Questo Natale, auguro di non accontentarci delle luci che scintillano, dei regali che si scartano, e dei profumi, seppur buono, che avvolgono la casa. Auguro qualcosa di più. Auguro di guardare a quel Bambino non come ricordo ma una promessa che si rinnova oggi, in questo e in ogni istante. Auguro di guardare al mondo con occhi nuovi, non come spettatori passivi, ma come partecipanti di una storia che continua a scriversi. Auguro di credere che il Dio-con-noi non è un'idea lontana, ma una presenza che scende dove il cuore è disposto a resistere all'odio e alla “inumanità”. Auguro che, anche nei momenti di buio, possiate scorgere quella luce che non spegne il dolore, ma lo trasforma in speranza. Auguro di fare silenziosi passi di coraggio come quel povero Giuseppe, senza aspettarci applausi, ma con il cuore pieno di fede.

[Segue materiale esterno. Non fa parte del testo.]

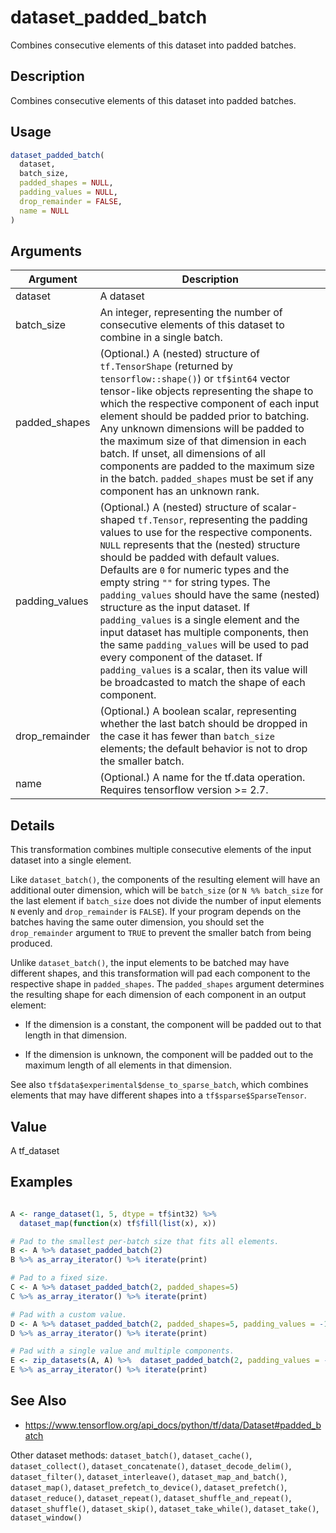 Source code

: # dataset_padded_batch


Combines consecutive elements of this dataset into padded batches.




## Description

Combines consecutive elements of this dataset into padded batches.





## Usage
```r
dataset_padded_batch(
  dataset,
  batch_size,
  padded_shapes = NULL,
  padding_values = NULL,
  drop_remainder = FALSE,
  name = NULL
)
```




## Arguments


Argument      |Description
------------- |----------------
dataset | A dataset
batch_size | An integer, representing the number of consecutive elements of this dataset to combine in a single batch.
padded_shapes | (Optional.) A (nested) structure of ``tf.TensorShape`` (returned by `tensorflow::shape()`) or ``tf$int64`` vector tensor-like objects representing the shape to which the respective component of each input element should be padded prior to batching. Any unknown dimensions will be padded to the maximum size of that dimension in each batch. If unset, all dimensions of all components are padded to the maximum size in the batch. ``padded_shapes`` must be set if any component has an unknown rank.
padding_values | (Optional.) A (nested) structure of scalar-shaped ``tf.Tensor``, representing the padding values to use for the respective components. ``NULL`` represents that the (nested) structure should be padded with default values.  Defaults are ``0`` for numeric types and the empty string ``""`` for string types. The ``padding_values`` should have the same (nested) structure as the input dataset. If ``padding_values`` is a single element and the input dataset has multiple components, then the same ``padding_values`` will be used to pad every component of the dataset. If ``padding_values`` is a scalar, then its value will be broadcasted to match the shape of each component.
drop_remainder | (Optional.) A boolean scalar, representing whether the last batch should be dropped in the case it has fewer than ``batch_size`` elements; the default behavior is not to drop the smaller batch.
name | (Optional.) A name for the tf.data operation. Requires tensorflow version >= 2.7.




## Details

This transformation combines multiple consecutive elements of the input
dataset into a single element.

Like `dataset_batch()`, the components of the resulting element will
have an additional outer dimension, which will be ``batch_size`` (or
``N %% batch_size`` for the last element if ``batch_size`` does not divide the
number of input elements ``N`` evenly and ``drop_remainder`` is ``FALSE``). If
your program depends on the batches having the same outer dimension, you
should set the ``drop_remainder`` argument to ``TRUE`` to prevent the smaller
batch from being produced.

Unlike `dataset_batch()`, the input elements to be batched may have
different shapes, and this transformation will pad each component to the
respective shape in ``padded_shapes``. The ``padded_shapes`` argument
determines the resulting shape for each dimension of each component in an
output element:


*  If the dimension is a constant, the component will be padded out to that
length in that dimension.

*  If the dimension is unknown, the component will be padded out to the
maximum length of all elements in that dimension.


See also ``tf$data$experimental$dense_to_sparse_batch``, which combines
elements that may have different shapes into a ``tf$sparse$SparseTensor``.





## Value

A tf_dataset





## Examples

```r

A <- range_dataset(1, 5, dtype = tf$int32) %>%
  dataset_map(function(x) tf$fill(list(x), x))

# Pad to the smallest per-batch size that fits all elements.
B <- A %>% dataset_padded_batch(2)
B %>% as_array_iterator() %>% iterate(print)

# Pad to a fixed size.
C <- A %>% dataset_padded_batch(2, padded_shapes=5)
C %>% as_array_iterator() %>% iterate(print)

# Pad with a custom value.
D <- A %>% dataset_padded_batch(2, padded_shapes=5, padding_values = -1L)
D %>% as_array_iterator() %>% iterate(print)

# Pad with a single value and multiple components.
E <- zip_datasets(A, A) %>%  dataset_padded_batch(2, padding_values = -1L)
E %>% as_array_iterator() %>% iterate(print)

```





## See Also



*  https://www.tensorflow.org/api_docs/python/tf/data/Dataset#padded_batch


Other dataset methods: 
`dataset_batch()`,
`dataset_cache()`,
`dataset_collect()`,
`dataset_concatenate()`,
`dataset_decode_delim()`,
`dataset_filter()`,
`dataset_interleave()`,
`dataset_map_and_batch()`,
`dataset_map()`,
`dataset_prefetch_to_device()`,
`dataset_prefetch()`,
`dataset_reduce()`,
`dataset_repeat()`,
`dataset_shuffle_and_repeat()`,
`dataset_shuffle()`,
`dataset_skip()`,
`dataset_take_while()`,
`dataset_take()`,
`dataset_window()`



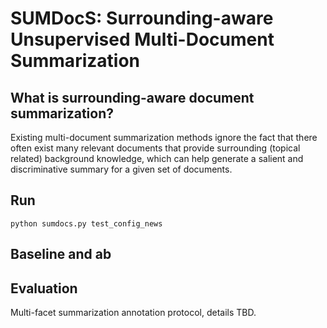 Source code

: # SUMDocS: Surrounding-aware Unsupervised Multi-Document Summarization
## What is surrounding-aware document summarization?
Existing multi-document summarization methods ignore the fact that there often exist many relevant documents that provide surrounding (topical related) background knowledge, which can help generate a salient and discriminative summary for a given set of documents.


## Run
```
python sumdocs.py test_config_news
```
## Baseline and ab

## Evaluation
Multi-facet summarization annotation protocol, details TBD.
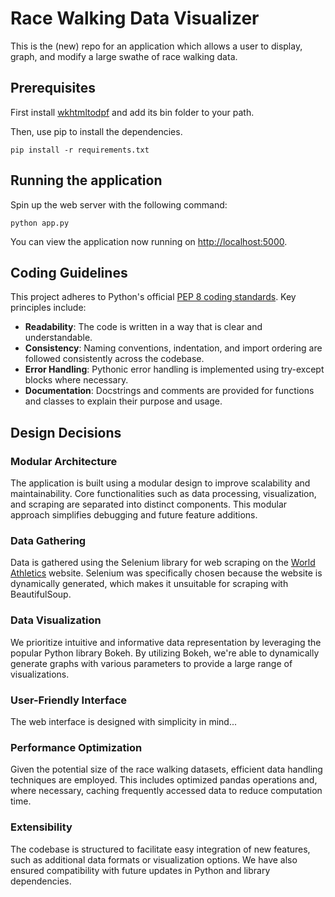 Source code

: # Race Walking Data Visualizer

This is the (new) repo for an application which allows a user to display, graph, and modify
a large swathe of race walking data.

## Prerequisites

First install [wkhtmltodpf](https://wkhtmltopdf.org/downloads.html) and add its bin folder to your path.

Then, use pip to install the dependencies.

```shell script
pip install -r requirements.txt
```

## Running the application

Spin up the web server with the following command:

```shell script
python app.py
```

You can view the application now running on [http://localhost:5000](http://localhost:5000).

## Coding Guidelines

This project adheres to Python's official [PEP 8 coding standards](https://peps.python.org/pep-0008/). Key principles include:

- **Readability**: The code is written in a way that is clear and understandable.
- **Consistency**: Naming conventions, indentation, and import ordering are followed consistently across the codebase.
- **Error Handling**: Pythonic error handling is implemented using try-except blocks where necessary.
- **Documentation**: Docstrings and comments are provided for functions and classes to explain their purpose and usage.


## Design Decisions

### **Modular Architecture**
The application is built using a modular design to improve scalability and maintainability. Core functionalities such as data processing, visualization, and scraping are separated into distinct components. This modular approach simplifies debugging and future feature additions.

### **Data Gathering**
Data is gathered using the Selenium library for web scraping on the [World Athletics](https://worldathletics.org/) website. Selenium was specifically chosen because the website is dynamically generated, which makes it unsuitable for scraping with BeautifulSoup.


### **Data Visualization**
We prioritize intuitive and informative data representation by leveraging the popular Python library Bokeh. By utilizing Bokeh, we're able to dynamically generate graphs with various parameters to provide a large range of visualizations.

### **User-Friendly Interface**
The web interface is designed with simplicity in mind...

### **Performance Optimization**
Given the potential size of the race walking datasets, efficient data handling techniques are employed. This includes optimized pandas operations and, where necessary, caching frequently accessed data to reduce computation time.

### **Extensibility**
The codebase is structured to facilitate easy integration of new features, such as additional data formats or visualization options. We have also ensured compatibility with future updates in Python and library dependencies.
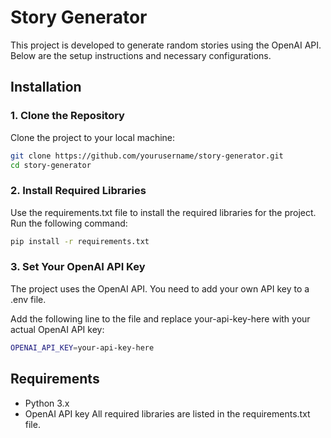 # Story Generator

This project is developed to generate random stories using the OpenAI API. Below are the setup instructions and necessary configurations.

## Installation

### 1. Clone the Repository

Clone the project to your local machine:

```bash
git clone https://github.com/yourusername/story-generator.git
cd story-generator
```

### 2. Install Required Libraries
Use the requirements.txt file to install the required libraries for the project. Run the following command:

```bash
pip install -r requirements.txt
```
### 3. Set Your OpenAI API Key

The project uses the OpenAI API. You need to add your own API key to a .env file.

Add the following line to the file and replace your-api-key-here with your actual OpenAI API key:

```bash
OPENAI_API_KEY=your-api-key-here
```

## Requirements
 - Python 3.x
 - OpenAI API key
All required libraries are listed in the requirements.txt file.
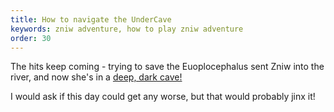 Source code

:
 ```yaml
---
title: How to navigate the UnderCave
keywords: zniw adventure, how to play zniw adventure
order: 30
---
```


The hits keep coming - trying to save the Euoplocephalus sent Zniw into the river, and now she's in a [deep, dark cave!](spelunking.md)

I would ask if this day could get any worse, but that would probably jinx it! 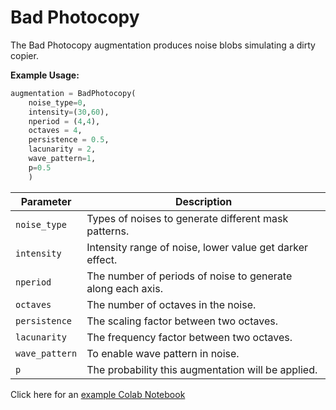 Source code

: # Bad Photocopy

The Bad Photocopy augmentation produces noise blobs simulating a dirty copier.

**Example Usage:**

```python
augmentation = BadPhotocopy(
	noise_type=0,
	intensity=(30,60),
	nperiod = (4,4),
	octaves = 4,
	persistence = 0.5,
	lacunarity = 2,
	wave_pattern=1,
	p=0.5
	)
```

| Parameter       | Description                                                      |
|-----------------|------------------------------------------------------------------|
| `noise_type`    | Types of noises to generate different mask patterns.             |
| `intensity`     | Intensity range of noise, lower value get darker effect.         |
| `nperiod`		  | The number of periods of noise to generate along each axis.      |
| `octaves`       | The number of octaves in the noise.                              |
| `persistence`   | The scaling factor between two octaves.                          |
| `lacunarity`    | The frequency factor between two octaves.                        |
| `wave_pattern`  | To enable wave pattern in noise.                                 |
| `p`             | The probability this augmentation will be applied.               |

Click here for an [example Colab Notebook](https://colab.research.google.com/drive/1_n7atcI-xVSpnV17YuzZhd9ISe735fBo?usp=sharing)

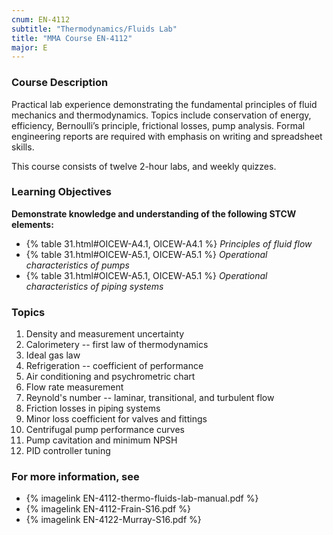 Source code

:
 ```yaml
---
cnum: EN-4112
subtitle: "Thermodynamics/Fluids Lab"
title: "MMA Course EN-4112"
major: E
---
```


### Course Description

Practical lab experience demonstrating the fundamental principles of fluid mechanics and thermodynamics. Topics include conservation of energy, efficiency, Bernoulli’s principle, frictional losses, pump analysis. Formal engineering reports are required with emphasis on writing and spreadsheet skills.

This course consists of twelve 2-hour labs, and weekly quizzes.


### Learning Objectives

**Demonstrate knowledge and understanding of the following STCW elements:**

* {% table 31.html#OICEW-A4.1, OICEW-A4.1 %} *Principles of fluid flow*
* {% table 31.html#OICEW-A5.1, OICEW-A5.1 %} *Operational characteristics of pumps*
* {% table 31.html#OICEW-A5.1, OICEW-A5.1 %} *Operational characteristics of piping systems*


### Topics 

1. Density and measurement uncertainty
2. Calorimetery --  first law of thermodynamics
3. Ideal gas law 
4. Refrigeration -- coefficient of performance
5. Air conditioning and psychrometric chart
6. Flow rate measurement 
7. Reynold's number --  laminar, transitional, and turbulent flow
8. Friction losses in piping systems
9. Minor loss coefficient for valves and fittings 
10. Centrifugal pump performance curves
11. Pump cavitation and minimum NPSH
12. PID controller tuning


### For more information, see 

* {% imagelink EN-4112-thermo-fluids-lab-manual.pdf %} 
* {% imagelink EN-4112-Frain-S16.pdf %} 
* {% imagelink EN-4122-Murray-S16.pdf %} 



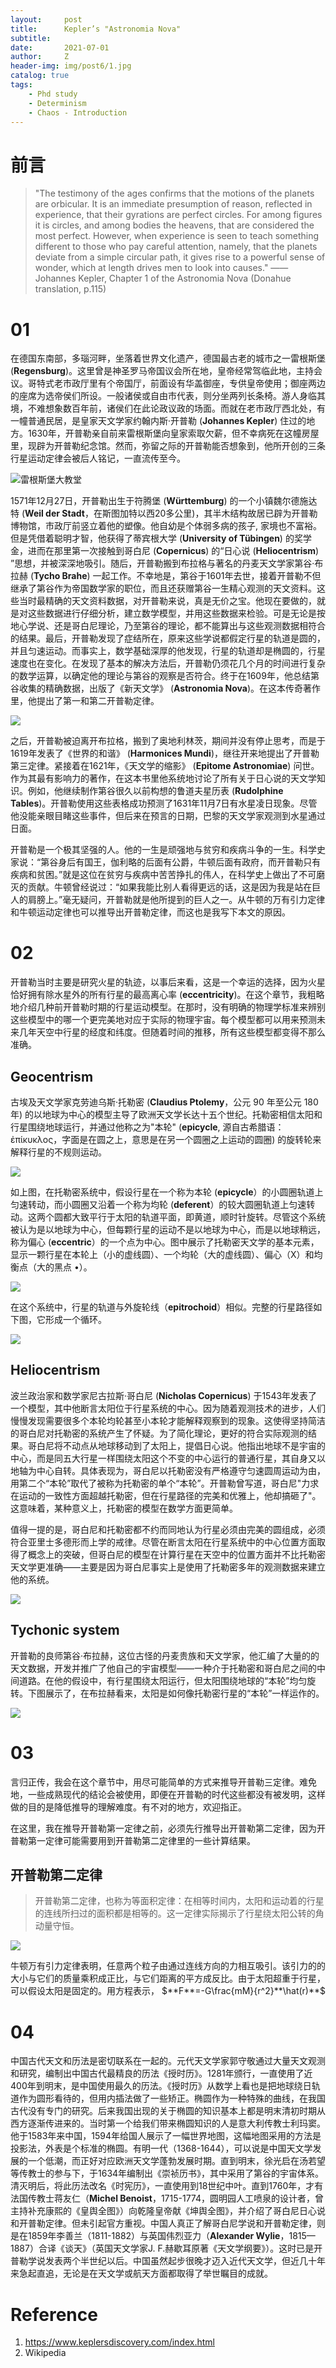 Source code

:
 ```yaml
---
layout:     post
title:      Kepler’s "Astronomia Nova"
subtitle:   
date:       2021-07-01
author:     Z
header-img: img/post6/1.jpg
catalog: true
tags:
    - Phd study
    - Determinism
    - Chaos - Introduction
---
```


# 前言

>"The testimony of the ages confirms that the motions of the planets are orbicular. It is an immediate presumption of reason, reflected in experience, that their gyrations are perfect circles. For among figures it is circles, and among bodies the heavens, that are considered the most perfect. However, when experience is seen to teach something different to those who pay careful attention, namely, that the planets deviate from a simple circular path, it gives rise to a powerful sense of wonder, which at length drives men to look into causes."
                                                                                  ——Johannes Kepler, Chapter 1 of the Astronomia Nova (Donahue translation, p.115)

# 01

在德国东南部，多瑙河畔，坐落着世界文化遗产，德国最古老的城市之一雷根斯堡 (**Regensburg**)。这里曾是神圣罗马帝国议会所在地，皇帝经常驾临此地，主持会议。哥特式老市政厅里有个帝国厅，前面设有华盖御座，专供皇帝使用；御座两边的座席为选帝侯们所设。一般诸侯或自由市代表，则分坐两列长条椅。游人身临其境，不难想象数百年前，诸侯们在此论政议政的场面。而就在老市政厅西北处，有一幢普通民居，是皇家天文学家约翰内斯·开普勒 (**Johannes Kepler**) 住过的地方。1630年，开普勒亲自前来雷根斯堡向皇家索取欠薪，但不幸病死在这幢房屋里，现辟为开普勒纪念馆。然而，弥留之际的开普勒能否想象到，他所开创的三条行星运动定律会被后人铭记，一直流传至今。

![雷根斯堡大教堂](https://HistoireaParis.github.io/img/post6/2.jpg)

1571年12月27日，开普勒出生于符腾堡 (**Württemburg**) 的一个小镇魏尔德施达特 (**Weil der Stadt**，在斯图加特以西20多公里)，其半木结构故居已辟为开普勒博物馆，市政厅前竖立着他的塑像。他自幼是个体弱多病的孩子, 家境也不富裕。但是凭借着聪明才智，他获得了蒂宾根大学 (**University of Tübingen**) 的奖学金，进而在那里第一次接触到哥白尼 (**Copernicus**) 的“日心说 (**Heliocentrism**) ”思想，并被深深地吸引。随后，开普勒搬到布拉格与著名的丹麦天文学家第谷·布拉赫 (**Tycho Brahe**) 一起工作。不幸地是，第谷于1601年去世，接着开普勒不但继承了第谷作为帝国数学家的职位，而且还获赠第谷一生精心观测的天文资料。这些当时最精确的天文资料数据，对开普勒来说，真是无价之宝。他现在要做的，就是对这些数据进行仔细分析，建立数学模型，并用这些数据来检验。可是无论是按地心学说、还是哥白尼理论，乃至第谷的理论，都不能算出与这些观测数据相符合的结果。最后，开普勒发现了症结所在，原来这些学说都假定行星的轨道是圆的，并且匀速运动。而事实上，数学基础深厚的他发现，行星的轨道却是椭圆的，行星速度也在变化。在发现了基本的解决方法后，开普勒仍须花几个月的时间进行复杂的数学运算，以确定他的理论与第谷的观察是否符合。终于在1609年，他总结第谷收集的精确数据，出版了《新天文学》 (**Astronomia Nova**)。在这本传奇著作里，他提出了第一和第二开普勒定律。

![](https://HistoireaParis.github.io/img/post6/3.jpg)

之后，开普勒被迫离开布拉格，搬到了奥地利林茨，期间并没有停止思考，而是于1619年发表了《世界的和谐》 (**Harmonices Mundi**)，继往开来地提出了开普勒第三定律。紧接着在1621年，《天文学的缩影》 (**Epitome Astronomiae**) 问世。作为其最有影响力的著作，在这本书里他系统地讨论了所有关于日心说的天文学知识。例如，他继续制作第谷很久以前构想的鲁道夫星历表 (**Rudolphine Tables**)。开普勒使用这些表格成功预测了1631年11月7日有水星凌日现象。尽管他没能亲眼目睹这些事件，但后来在预言的日期，巴黎的天文学家观测到水星通过日面。

开普勒是一个极其坚强的人。他的一生是顽强地与贫穷和疾病斗争的一生。科学史家说：“第谷身后有国王，伽利略的后面有公爵，牛顿后面有政府，而开普勒只有疾病和贫困。”就是这位在贫穷与疾病中苦苦挣扎的伟人，在科学史上做出了不可磨灭的贡献。牛顿曾经说过：“如果我能比别人看得更远的话，这是因为我是站在巨人的肩膀上。”毫无疑问，开普勒就是他所提到的巨人之一。从牛顿的万有引力定律和牛顿运动定律也可以推导出开普勒定律，而这也是我写下本文的原因。

# 02

开普勒当时主要是研究火星的轨迹，以事后来看，这是一个幸运的选择，因为火星恰好拥有除水星外的所有行星的最高离心率 (**eccentricity**)。在这个章节，我粗略地介绍几种前开普勒时期的行星运动模型。在那时，没有明确的物理学标准来辨别这些模型中的哪一个更完美地对应于实际的物理宇宙。每个模型都可以用来预测未来几年天空中行星的经度和纬度。但随着时间的推移，所有这些模型都变得不那么准确。

## Geocentrism

古埃及天文学家克劳迪乌斯·托勒密 (**Claudius Ptolemy**，公元 90 年至公元 180 年) 的以地球为中心的模型主导了欧洲天文学长达十五个世纪。托勒密相信太阳和行星围绕地球运行，并通过他称之为"本轮" (**epicycle**, 源自古希腊语：ἐπίκυκλος，字面是在圆之上，意思是在另一个圆圈之上运动的圆圈) 的旋转轮来解释行星的不规则运动。

![](https://HistoireaParis.github.io/img/post6/4.gif)

如上图，在托勒密系统中，假设行星在一个称为本轮 (**epicycle**）的小圆圈轨道上匀速转动，而小圆圈又沿着一个称为均轮 (**deferent**）的较大圆圈轨道上匀速转动。这两个圆都大致平行于太阳的轨道平面，即黄道，顺时针旋转。尽管这个系统被认为是以地球为中心，但每颗行星的运动不是以地球为中心，而是以地球稍远，称为偏心 (**eccentric**）的一个点为中心。图中展示了托勒密天文学的基本元素，显示一颗行星在本轮上（小的虚线圆）、一个均轮（大的虚线圆）、偏心（X）和均衡点（大的黑点 •）。

![](https://HistoireaParis.github.io/img/post6/1.png)

在这个系统中，行星的轨道与外旋轮线（**epitrochoid**）相似。完整的行星路径如下图，它形成一个循环。

![](https://HistoireaParis.github.io/img/post6/6.gif)

## Heliocentrism

波兰政治家和数学家尼古拉斯·哥白尼 (**Nicholas Copernicus**) 于1543年发表了一个模型，其中他断言太阳位于行星系统的中心。因为随着观测技术的进步，人们慢慢发现需要很多个本轮均轮甚至小本轮才能解释观察到的现象。这使得坚持简洁的哥白尼对托勒密的系统产生了怀疑。为了简化理论，更好的符合实际观测的结果。哥白尼将不动点从地球移动到了太阳上，提倡日心说。他指出地球不是宇宙的中心，而是同五大行星一样围绕太阳这个不变的中心运行的普通行星，其自身又以地轴为中心自转。具体表现为，哥白尼以托勒密没有严格遵守匀速圆周运动为由，用第二个“本轮”取代了被称为托勒密的单个“本轮”。开普勒曾写道，哥白尼"力求在运动的一致性方面超越托勒密，但在行星路径的完美和优雅上，他却搞砸了"。这意味着，某种意义上，托勒密的模型在数学方面更简单。

值得一提的是，哥白尼和托勒密都不约而同地认为行星必须由完美的圆组成，必须符合亚里士多德形而上学的戒律。尽管在断言太阳在行星系统中的中心位置方面取得了概念上的突破，但哥白尼的模型在计算行星在天空中的位置方面并不比托勒密天文学更准确——主要是因为哥白尼事实上是使用了托勒密多年的观测数据来建立他的系统。

![](https://HistoireaParis.github.io/img/post6/5.gif)

## Tychonic system

开普勒的良师第谷·布拉赫，这位古怪的丹麦贵族和天文学家，他汇编了大量的的天文数据，开发并推广了他自己的宇宙模型——一种介于托勒密和哥白尼之间的中间道路。在他的假设中，有行星围绕太阳运行，但太阳围绕地球的“本轮”均匀旋转。下图展示了，在布拉赫看来，太阳是如何像托勒密行星的“本轮”一样运作的。

![](https://HistoireaParis.github.io/img/post6/5.gif)

# 03

言归正传，我会在这个章节中，用尽可能简单的方式来推导开普勒三定律。难免地，一些成熟现代的结论会被使用，即便在开普勒的时代这些都没有被发明，这样做的目的是降低推导的理解难度。有不对的地方，欢迎指正。

在这里，我在推导开普勒第一定律之前，必须先行推导出开普勒第二定律，因为开普勒第一定律可能需要用到开普勒第二定律里的一些计算结果。

## 开普勒第二定律

>开普勒第二定律，也称为等面积定律：在相等时间内，太阳和运动着的行星的连线所扫过的面积都是相等的。这一定律实际揭示了行星绕太阳公转的角动量守恒。

![](https://HistoireaParis.github.io/img/post6/2.png)

牛顿万有引力定律表明，任意两个粒子由通过连线方向的力相互吸引。该引力的的大小与它们的质量乘积成正比，与它们距离的平方成反比。由于太阳超重于行星，可以假设太阳是固定的。用方程表示，
$**F**=-G\frac{mM}{r^2}**\hat(r)**$

# 04

中国古代天文和历法是密切联系在一起的。元代天文学家郭守敬通过大量天文观测和研究，编制出中国古代最精良的历法《授时历》。1281年颁行，一直使用了近400年到明末，是中国使用最久的历法。《授时历》从数学上看也是把地球绕日轨道作为圆形看待的，但用内插法做了一些矫正。椭圆作为一种特殊的曲线，在我国古代没有专门的研究。后来我国出现的关于椭圆的知识基本上都是明末清初时期从西方逐渐传进来的。当时第一个给我们带来椭圆知识的人是意大利传教士利玛窦。他于1583年来中国，1594年给国人展示了一幅世界地图，这幅地图采用的方法是投影法，外表是个标准的椭圆。有明一代（1368-1644），可以说是中国天文学发展的一个低潮，而正好对应欧洲天文学蓬勃发展时期。直到明末，徐光启在汤若望等传教士的参与下，于1634年编制出《崇祯历书》，其中采用了第谷的宇宙体系。清灭明后，将此历法改名《时宪历》，一直使用到18世纪中叶。直到1760年，才有法国传教士蒋友仁（**Michel Benoist**，1715-1774，圆明园人工喷泉的设计者，曾主持补充康熙的《皇舆全图》）向乾隆皇帝献《坤舆全图》，并介绍了哥白尼日心说和开普勒定律。但未引起官方重视。中国人真正了解哥白尼学说和开普勒定律，则是在1859年李善兰（1811-1882）与英国伟烈亚力（**Alexander Wylie**，1815—1887）合译《谈天》（英国天文学家J. F.赫歇耳原著《天文学纲要》）。这时已是开普勒学说发表两个半世纪以后。中国虽然起步很晚才迈入近代天文学，但近几十年来急起直追，无论是在天文学或航天方面都取得了举世瞩目的成就。


# Reference

1. https://www.keplersdiscovery.com/index.html
2. Wikipedia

E a Te, Signore, che spero possa leggere queste mie parole – con un pizzico di presunzione - chiedo di non lasciarci in pace. Disturbaci, non con il tuono, ma con un sorriso che smuove le nostre comode certezze. Fai che nel nostro cuore ci sia ancora spazio. Che possa trovare posto quell’amore che spinge a fare la differenza. Fa che non ci abituiamo mai ai rumori della guerra, alle immagini del dolore che tutti i giorni guardiamo. E un po’ come Miss Italia, ti chiedo che quel Bambino fermi i rumori delle bombe e che suonino le zampogne, che tornino gli angeli a cantare la “Gloria”, che i mitra si trasformino in trombe, i carri armati in camioncini dei gelati.
Buon Natale, a chiunque legga queste righe, a chi ha tempo di sperare o anche solo la voglia di farlo. Che possa essere un Natale che ci sveglia, ci scuote e ci rende più umani. Con un po’ di ironia, ma anche tanta, tanta speranza. E se l’umanità si trova nella relazione, che questo Natale ci renda davvero umani, che le nostre tavole imbandite siano luoghi di incontro.
Amen, con il cuore colmo di gratitudine e un sorriso sulle labbra. Buon Natale!